The solution of the differential equation `(3sin^(2)xcosx) y^(2)dx+2ysin^(3)xdy=sinx dx` (where, C is an arbitrary constant)

To solve the differential equation \[ (3\sin^2 x \cos x) y^2 \, dx + (2y \sin^3 x) \, dy = \sin x \, dx, \] we will follow these steps: ### Step 1: Rearranging the Equation First, we can rearrange the equation to isolate the terms involving \(dx\) and \(dy\): \[ (3\sin^2 x \cos x) y^2 \, dx + (2y \sin^3 x) \, dy - \sin x \, dx = 0. \] This can be rewritten as: \[ (3\sin^2 x \cos x y^2 - \sin x) \, dx + (2y \sin^3 x) \, dy = 0. \] ### Step 2: Identifying the Form We can identify this as a total differential equation.
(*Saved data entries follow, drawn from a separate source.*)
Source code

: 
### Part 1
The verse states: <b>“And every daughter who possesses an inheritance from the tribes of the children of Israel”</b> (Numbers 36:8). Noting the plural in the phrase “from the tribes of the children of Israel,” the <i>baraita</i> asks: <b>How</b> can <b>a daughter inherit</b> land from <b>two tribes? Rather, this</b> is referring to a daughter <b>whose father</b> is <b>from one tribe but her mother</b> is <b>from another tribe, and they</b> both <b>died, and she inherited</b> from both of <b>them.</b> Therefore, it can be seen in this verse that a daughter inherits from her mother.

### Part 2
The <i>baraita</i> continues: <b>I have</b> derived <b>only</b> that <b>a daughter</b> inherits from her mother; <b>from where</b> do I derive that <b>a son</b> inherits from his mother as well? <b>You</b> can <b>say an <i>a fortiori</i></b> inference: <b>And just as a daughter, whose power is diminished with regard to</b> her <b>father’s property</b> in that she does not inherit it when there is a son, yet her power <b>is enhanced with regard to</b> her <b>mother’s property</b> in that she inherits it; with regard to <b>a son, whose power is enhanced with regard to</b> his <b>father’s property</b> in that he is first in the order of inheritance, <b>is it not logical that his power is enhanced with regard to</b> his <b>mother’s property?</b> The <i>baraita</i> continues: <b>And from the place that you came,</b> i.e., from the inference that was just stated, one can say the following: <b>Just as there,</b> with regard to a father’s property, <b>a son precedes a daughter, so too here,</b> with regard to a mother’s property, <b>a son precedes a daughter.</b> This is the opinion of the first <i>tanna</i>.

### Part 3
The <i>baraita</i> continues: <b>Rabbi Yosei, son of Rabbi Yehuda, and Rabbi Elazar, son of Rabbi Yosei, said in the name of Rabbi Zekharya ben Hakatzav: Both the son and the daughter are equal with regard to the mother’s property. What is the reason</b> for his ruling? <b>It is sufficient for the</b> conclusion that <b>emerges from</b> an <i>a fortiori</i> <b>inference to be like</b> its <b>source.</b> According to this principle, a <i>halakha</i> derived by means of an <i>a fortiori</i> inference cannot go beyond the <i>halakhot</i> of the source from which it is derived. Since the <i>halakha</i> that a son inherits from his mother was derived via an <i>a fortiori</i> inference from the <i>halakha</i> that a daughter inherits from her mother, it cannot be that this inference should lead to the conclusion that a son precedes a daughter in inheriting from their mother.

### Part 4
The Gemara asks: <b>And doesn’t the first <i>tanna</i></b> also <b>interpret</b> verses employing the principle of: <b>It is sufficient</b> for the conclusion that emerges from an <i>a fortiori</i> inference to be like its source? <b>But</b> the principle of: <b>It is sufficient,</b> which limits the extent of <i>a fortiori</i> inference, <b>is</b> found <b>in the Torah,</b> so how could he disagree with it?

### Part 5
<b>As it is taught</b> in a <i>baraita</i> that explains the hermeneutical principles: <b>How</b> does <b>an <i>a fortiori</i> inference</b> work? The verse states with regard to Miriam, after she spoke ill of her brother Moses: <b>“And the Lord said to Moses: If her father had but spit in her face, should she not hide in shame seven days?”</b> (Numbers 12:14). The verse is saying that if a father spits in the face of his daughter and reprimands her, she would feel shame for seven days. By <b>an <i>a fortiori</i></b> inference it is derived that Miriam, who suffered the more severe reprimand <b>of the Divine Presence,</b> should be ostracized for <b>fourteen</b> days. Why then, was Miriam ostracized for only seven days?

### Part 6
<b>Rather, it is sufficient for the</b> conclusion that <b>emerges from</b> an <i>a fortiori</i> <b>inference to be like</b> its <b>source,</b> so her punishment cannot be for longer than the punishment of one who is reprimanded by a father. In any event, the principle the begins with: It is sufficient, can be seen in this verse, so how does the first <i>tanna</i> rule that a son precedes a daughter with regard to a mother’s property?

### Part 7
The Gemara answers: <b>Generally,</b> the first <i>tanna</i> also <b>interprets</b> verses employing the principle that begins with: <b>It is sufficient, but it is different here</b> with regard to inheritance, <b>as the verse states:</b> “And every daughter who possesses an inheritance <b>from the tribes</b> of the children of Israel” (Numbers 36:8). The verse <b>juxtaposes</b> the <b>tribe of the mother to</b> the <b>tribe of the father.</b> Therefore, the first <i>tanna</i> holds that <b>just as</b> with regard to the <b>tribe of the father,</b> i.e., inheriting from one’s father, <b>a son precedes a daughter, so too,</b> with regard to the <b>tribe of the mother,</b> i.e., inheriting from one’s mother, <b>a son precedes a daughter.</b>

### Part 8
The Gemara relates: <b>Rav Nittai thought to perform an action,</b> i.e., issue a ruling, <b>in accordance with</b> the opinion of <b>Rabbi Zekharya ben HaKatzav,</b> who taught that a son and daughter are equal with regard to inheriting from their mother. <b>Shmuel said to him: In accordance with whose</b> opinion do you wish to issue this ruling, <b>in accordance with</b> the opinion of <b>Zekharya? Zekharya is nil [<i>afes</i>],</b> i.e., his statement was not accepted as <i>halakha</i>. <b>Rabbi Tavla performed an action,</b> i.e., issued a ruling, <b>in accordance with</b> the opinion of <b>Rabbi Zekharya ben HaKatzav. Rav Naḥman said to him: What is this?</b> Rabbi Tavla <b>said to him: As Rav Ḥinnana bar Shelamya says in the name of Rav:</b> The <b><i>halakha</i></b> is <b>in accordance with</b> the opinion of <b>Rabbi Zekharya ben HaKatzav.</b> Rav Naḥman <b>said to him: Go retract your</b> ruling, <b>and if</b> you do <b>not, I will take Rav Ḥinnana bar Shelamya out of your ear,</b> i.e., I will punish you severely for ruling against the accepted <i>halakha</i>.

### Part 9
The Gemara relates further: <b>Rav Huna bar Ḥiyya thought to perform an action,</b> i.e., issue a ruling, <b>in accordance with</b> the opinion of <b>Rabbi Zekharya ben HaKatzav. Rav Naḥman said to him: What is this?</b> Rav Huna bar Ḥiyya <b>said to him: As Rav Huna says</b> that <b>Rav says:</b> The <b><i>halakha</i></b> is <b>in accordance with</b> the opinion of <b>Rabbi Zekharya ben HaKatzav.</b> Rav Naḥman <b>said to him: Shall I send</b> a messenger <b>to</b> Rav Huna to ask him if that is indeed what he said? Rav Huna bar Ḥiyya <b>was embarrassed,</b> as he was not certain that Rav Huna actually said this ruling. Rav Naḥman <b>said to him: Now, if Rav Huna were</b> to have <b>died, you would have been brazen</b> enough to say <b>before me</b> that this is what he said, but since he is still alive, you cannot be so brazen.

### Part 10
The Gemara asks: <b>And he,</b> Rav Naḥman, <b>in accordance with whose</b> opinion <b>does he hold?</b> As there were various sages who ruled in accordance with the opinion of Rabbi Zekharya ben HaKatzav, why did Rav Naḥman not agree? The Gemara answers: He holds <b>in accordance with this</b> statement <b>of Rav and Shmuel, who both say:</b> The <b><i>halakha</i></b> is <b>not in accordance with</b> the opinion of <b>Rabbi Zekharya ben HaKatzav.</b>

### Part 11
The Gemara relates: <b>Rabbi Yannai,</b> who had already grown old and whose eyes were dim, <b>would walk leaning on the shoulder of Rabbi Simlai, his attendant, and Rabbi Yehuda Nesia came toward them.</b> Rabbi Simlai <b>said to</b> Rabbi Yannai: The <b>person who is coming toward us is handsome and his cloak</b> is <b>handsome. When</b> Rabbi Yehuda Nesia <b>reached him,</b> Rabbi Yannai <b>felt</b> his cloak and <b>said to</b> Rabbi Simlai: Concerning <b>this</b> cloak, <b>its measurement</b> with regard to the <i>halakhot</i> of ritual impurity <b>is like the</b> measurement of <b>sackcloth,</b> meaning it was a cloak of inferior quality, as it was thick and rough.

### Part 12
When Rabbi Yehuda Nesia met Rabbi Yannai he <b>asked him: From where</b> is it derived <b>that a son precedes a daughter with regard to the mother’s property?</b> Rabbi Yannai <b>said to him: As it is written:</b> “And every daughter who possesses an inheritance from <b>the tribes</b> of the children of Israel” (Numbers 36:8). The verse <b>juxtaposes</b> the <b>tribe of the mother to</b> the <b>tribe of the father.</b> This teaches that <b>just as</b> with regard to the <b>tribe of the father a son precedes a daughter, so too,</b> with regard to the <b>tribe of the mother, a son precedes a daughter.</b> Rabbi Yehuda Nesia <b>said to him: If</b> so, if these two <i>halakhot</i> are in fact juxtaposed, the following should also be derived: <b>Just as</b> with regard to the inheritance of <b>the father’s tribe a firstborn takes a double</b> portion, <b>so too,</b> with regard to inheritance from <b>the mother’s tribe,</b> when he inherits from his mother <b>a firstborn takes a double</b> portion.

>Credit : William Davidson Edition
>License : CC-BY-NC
We can express it in the form: \[ M(x, y) \, dx + N(x, y) \, dy = 0, \] where \[ M(x, y) = 3\sin^2 x \cos x y^2 - \sin x, \] \[ N(x, y) = 2y \sin^3 x. \] ### Step 3: Finding the Partial Derivatives Next, we need to check if the equation is exact by finding the partial derivatives: \[ \frac{\partial M}{\partial y} = 6\sin^2 x \cos x y, \] \[ \frac{\partial N}{\partial x} = 2y \cdot 3\sin^2 x \cos x = 6y \sin^2 x \cos x. \] Since \[ \frac{\partial M}{\partial y} = \frac{\partial N}{\partial x}, \] the equation is exact. ### Step 4: Finding the Potential Function To find the potential function \(F(x, y)\), we integrate \(M\) with respect to \(x\): \[ F(x, y) = \int (3\sin^2 x \cos x y^2 - \sin x) \, dx. \] Calculating the integral: \[ F(x, y) = y^2 \cdot \sin^3 x - \cos x + g(y), \] where \(g(y)\) is an arbitrary function of \(y\). Next, we differentiate \(F\) with respect to \(y\): \[ \frac{\partial F}{\partial y} = 2y \sin^3 x + g'(y). \] Setting this equal to \(N\): \[ 2y \sin^3 x + g'(y) = 2y \sin^3 x. \] This implies \(g'(y) = 0\), so \(g(y) = C\), where \(C\) is a constant. ### Step 5: Final Solution Thus, the potential function is: \[ F(x, y) = y^2 \sin^3 x - \cos x = C. \] Rearranging gives us the solution to the differential equation: \[ y^2 \sin^3 x - \cos x = C. \]